> **TASK ITEM**
Lines holding the string "subsection": copy each one from the listing below.

> **INPUT FOR THIS TASK**
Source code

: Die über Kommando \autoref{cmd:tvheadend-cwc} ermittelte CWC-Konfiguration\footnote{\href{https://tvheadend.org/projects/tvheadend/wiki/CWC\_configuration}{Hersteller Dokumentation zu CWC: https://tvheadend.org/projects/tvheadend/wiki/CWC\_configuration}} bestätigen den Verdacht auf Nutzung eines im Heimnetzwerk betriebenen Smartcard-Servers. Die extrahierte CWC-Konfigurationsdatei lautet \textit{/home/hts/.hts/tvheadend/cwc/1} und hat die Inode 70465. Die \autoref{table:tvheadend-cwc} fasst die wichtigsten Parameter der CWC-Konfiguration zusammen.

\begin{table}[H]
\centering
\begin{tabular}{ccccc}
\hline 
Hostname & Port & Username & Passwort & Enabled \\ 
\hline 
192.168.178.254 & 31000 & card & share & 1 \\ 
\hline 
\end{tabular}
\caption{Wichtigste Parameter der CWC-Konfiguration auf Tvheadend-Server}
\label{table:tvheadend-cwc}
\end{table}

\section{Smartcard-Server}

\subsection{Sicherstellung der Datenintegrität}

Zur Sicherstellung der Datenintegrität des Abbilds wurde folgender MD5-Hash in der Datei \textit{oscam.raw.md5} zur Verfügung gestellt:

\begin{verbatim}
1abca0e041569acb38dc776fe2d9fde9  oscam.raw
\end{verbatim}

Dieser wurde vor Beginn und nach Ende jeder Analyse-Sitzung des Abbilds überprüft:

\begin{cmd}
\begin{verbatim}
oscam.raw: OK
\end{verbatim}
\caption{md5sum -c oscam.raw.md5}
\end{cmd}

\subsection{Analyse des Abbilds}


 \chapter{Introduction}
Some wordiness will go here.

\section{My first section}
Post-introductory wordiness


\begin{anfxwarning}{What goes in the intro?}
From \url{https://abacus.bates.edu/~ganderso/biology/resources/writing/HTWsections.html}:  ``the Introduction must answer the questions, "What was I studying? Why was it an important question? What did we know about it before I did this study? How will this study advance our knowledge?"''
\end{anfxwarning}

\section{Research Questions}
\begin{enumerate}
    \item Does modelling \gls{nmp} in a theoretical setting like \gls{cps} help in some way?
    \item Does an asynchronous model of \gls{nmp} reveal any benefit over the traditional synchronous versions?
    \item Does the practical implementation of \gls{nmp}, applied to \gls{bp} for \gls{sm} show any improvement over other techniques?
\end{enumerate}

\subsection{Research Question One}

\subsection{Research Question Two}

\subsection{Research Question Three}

> **EXPECTED ANSWER**
\subsection{Sicherstellung der Datenintegrität}
\subsection{Analyse des Abbilds}
\subsection{Research Question One}
\subsection{Research Question Two}
\subsection{Research Question Three}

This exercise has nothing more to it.